While many Americans celebrated the Supreme Court ruling, seeing it as a hard-fought end to abortion in the United States, sociologists are deeply skeptical that the ruling truly signals an end to abortion. While abortion is likely to decline in the very short run, evidence from years of sociological studies shows that abortion rates are quite high in many countries, regardless of the legality of abortion. A recent report by the World Health Organization and the United Nations Human Reproduction Programme shows that as many as 68% of unintended pregnancies end in abortion in countries where all forms of abortion are completely illegal. Furthermore, when India and China are removed from international data (because these two countries account for about 3 billion of the world’s 7.8 billion population), countries where abortions are illegal to have higher abortion rates than countries with more permissive laws. In fact, about half of all abortions worldwide occur in the countries with the most restrictive abortion laws.

A feature common across all nations where abortion is illegal is the presence of unsafe abortions. Globally, more than 25 million abortions are performed yearly by someone who lacks the skills to perform the procedure and/or in an environment that does not meet minimal medical standards. Unsafe abortions are the third leading cause of death worldwide for women of childbearing age. These trends suggest that restricting abortion in the United States will not end abortion, but it will likely increase maternal death. Researchers at the University of Colorado estimate that statewide abortion bans will result in a proliferation of unsafe abortions coupled with the inability to terminate pregnancies with multiple complications. They estimate the impact to be a 24 percent increase in maternal deaths, with the most devastating effects experienced by Black women. Indeed, even before the overturn of Roe, states with the most abortion restrictions had a 7 percent higher rate of maternal mortality than states with fewer restrictions, according to a study in the American Journal of Public Health.
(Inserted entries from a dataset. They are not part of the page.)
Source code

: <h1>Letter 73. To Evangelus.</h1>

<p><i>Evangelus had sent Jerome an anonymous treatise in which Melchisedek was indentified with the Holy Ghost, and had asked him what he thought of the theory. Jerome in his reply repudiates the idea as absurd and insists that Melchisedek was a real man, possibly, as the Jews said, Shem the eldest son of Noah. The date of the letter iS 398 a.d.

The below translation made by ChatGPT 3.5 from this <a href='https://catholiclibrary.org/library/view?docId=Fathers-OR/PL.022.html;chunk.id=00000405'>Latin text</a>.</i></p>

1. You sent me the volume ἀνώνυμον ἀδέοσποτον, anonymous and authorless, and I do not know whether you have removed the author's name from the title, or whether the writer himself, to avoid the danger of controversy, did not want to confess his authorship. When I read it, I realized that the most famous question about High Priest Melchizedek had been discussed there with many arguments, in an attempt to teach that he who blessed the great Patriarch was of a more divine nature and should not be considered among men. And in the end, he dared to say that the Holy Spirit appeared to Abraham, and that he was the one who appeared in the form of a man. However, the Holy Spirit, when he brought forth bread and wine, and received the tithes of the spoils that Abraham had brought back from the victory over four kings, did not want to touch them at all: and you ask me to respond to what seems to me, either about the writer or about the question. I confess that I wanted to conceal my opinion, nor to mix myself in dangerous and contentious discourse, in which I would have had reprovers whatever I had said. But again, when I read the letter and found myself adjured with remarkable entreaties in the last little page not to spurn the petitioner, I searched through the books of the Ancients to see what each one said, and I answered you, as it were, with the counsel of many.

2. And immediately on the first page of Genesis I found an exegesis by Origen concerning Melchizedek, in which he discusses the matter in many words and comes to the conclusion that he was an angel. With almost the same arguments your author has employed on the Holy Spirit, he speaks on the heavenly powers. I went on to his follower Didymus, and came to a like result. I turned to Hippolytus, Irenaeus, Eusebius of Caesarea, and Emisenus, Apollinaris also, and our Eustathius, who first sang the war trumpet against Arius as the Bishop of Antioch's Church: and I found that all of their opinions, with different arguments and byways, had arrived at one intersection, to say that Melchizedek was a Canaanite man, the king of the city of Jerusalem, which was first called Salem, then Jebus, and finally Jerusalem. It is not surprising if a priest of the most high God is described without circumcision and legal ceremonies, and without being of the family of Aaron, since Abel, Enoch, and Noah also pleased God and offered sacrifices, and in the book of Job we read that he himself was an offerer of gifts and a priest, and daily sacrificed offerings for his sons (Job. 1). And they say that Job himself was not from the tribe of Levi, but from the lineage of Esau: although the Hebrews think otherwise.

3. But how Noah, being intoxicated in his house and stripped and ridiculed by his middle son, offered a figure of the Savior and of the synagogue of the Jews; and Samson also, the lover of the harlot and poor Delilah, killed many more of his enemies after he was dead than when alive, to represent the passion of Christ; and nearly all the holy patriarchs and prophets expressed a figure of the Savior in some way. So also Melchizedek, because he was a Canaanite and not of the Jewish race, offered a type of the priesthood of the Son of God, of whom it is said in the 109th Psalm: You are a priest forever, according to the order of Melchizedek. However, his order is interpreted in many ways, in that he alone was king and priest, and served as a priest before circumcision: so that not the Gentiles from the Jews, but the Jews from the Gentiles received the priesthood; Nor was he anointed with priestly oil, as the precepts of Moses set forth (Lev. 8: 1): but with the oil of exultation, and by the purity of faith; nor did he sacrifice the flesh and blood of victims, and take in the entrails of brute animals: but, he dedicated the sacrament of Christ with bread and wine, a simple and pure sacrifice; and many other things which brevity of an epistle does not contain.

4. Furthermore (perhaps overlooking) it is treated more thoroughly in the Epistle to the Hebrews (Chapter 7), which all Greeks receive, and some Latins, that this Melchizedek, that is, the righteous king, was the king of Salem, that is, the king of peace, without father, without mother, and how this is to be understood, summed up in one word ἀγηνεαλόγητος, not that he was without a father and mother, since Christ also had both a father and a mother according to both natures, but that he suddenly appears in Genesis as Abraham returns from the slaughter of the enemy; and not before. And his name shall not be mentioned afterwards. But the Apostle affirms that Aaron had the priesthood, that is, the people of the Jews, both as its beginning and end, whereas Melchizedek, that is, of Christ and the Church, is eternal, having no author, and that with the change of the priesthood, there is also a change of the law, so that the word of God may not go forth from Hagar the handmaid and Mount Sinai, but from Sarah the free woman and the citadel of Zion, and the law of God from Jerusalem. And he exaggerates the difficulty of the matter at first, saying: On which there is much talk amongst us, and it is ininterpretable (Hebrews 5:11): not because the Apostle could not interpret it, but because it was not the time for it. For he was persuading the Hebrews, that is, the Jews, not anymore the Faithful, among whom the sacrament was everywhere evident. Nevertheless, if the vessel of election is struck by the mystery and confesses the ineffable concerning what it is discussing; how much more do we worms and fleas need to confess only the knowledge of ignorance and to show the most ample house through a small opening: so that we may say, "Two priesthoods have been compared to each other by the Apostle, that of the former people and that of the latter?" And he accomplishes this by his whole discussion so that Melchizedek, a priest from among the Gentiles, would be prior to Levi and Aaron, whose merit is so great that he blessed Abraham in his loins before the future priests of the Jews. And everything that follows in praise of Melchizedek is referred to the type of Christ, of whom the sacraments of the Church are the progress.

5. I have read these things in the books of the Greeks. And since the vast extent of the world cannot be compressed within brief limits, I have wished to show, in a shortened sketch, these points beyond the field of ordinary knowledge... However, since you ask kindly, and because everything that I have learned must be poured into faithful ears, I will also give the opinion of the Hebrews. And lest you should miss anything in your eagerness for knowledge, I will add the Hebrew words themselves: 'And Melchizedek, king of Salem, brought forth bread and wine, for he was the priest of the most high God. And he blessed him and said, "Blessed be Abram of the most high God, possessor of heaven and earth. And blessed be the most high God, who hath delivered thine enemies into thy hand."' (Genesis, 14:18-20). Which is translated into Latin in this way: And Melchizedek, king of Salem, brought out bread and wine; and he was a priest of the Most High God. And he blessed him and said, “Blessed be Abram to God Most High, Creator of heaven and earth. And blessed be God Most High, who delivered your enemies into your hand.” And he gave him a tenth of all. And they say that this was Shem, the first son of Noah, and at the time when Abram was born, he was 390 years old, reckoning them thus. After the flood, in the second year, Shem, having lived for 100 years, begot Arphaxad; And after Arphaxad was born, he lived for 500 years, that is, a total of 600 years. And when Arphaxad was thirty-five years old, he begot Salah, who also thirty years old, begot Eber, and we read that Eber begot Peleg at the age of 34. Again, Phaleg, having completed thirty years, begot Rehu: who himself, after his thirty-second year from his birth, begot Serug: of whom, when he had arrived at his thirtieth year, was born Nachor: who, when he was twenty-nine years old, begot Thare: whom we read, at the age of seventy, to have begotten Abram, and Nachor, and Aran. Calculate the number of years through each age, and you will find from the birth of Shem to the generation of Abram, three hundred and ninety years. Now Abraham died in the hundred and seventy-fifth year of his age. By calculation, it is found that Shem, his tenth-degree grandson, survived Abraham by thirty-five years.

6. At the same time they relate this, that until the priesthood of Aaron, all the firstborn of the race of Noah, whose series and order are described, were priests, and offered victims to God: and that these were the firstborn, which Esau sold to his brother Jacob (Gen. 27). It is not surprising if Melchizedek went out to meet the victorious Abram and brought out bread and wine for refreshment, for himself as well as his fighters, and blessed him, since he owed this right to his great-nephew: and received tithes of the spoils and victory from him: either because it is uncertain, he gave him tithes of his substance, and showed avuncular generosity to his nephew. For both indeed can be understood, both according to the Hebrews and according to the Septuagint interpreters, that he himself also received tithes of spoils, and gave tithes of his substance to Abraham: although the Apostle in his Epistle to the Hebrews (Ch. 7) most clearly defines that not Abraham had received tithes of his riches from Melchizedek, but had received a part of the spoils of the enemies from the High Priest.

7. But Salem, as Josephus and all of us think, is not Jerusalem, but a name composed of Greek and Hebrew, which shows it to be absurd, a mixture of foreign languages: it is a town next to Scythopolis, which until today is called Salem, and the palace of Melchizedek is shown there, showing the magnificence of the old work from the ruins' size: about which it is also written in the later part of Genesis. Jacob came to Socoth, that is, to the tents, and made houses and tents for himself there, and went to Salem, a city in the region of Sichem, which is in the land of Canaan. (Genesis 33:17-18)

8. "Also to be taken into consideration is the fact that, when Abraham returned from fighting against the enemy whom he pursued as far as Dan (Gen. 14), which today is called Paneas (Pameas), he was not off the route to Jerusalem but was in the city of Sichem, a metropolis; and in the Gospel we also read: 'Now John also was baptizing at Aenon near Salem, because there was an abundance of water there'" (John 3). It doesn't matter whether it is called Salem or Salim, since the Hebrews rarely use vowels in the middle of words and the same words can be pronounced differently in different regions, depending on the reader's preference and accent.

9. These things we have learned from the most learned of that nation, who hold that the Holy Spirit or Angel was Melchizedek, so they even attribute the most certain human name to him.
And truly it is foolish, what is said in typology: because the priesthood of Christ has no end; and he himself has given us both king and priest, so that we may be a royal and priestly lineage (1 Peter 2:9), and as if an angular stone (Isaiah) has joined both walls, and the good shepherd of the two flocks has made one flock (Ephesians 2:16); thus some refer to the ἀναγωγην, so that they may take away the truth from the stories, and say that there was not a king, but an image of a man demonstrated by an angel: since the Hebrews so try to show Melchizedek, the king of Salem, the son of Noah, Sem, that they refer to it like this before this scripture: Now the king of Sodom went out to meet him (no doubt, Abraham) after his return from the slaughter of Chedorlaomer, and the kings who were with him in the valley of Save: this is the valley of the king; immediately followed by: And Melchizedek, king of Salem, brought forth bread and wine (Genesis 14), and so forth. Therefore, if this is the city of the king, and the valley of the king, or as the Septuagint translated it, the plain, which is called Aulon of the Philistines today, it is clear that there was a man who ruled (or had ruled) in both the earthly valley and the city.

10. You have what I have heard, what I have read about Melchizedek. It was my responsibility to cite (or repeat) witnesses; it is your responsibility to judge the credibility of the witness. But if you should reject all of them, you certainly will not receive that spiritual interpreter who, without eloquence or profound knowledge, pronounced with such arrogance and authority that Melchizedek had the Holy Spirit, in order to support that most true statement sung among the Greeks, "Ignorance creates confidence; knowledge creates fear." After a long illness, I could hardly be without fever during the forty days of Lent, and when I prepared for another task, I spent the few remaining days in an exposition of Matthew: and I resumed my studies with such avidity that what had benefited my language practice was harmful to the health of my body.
The study of the predictors and consequences of fertility, fertility intentions, contraceptive demand, and abortion at both the national- and individual levels has long been an important sociological area of inquiry. Fertility scholars who I know are scrambling to capture this important moment; most are facing the future with pessimism. Still, they are quick to point out that the overturn of Roe is happening after forty years of decline in US abortion rates. The 2016 US abortion rate is less than half the 1980 level. This is largely attributable to advances in contraception, greater access, and better use, and these trends are likely to continue. In the United States, it is also unlikely that all states will ban abortion. Abortion was legal in several US states prior to the Roe v. Wade decision, and it is likely to remain so. Nonetheless, we still expect a recent and marked increase in maternal death in the next few years, and if our predictions are borne out, it will be a cold comfort.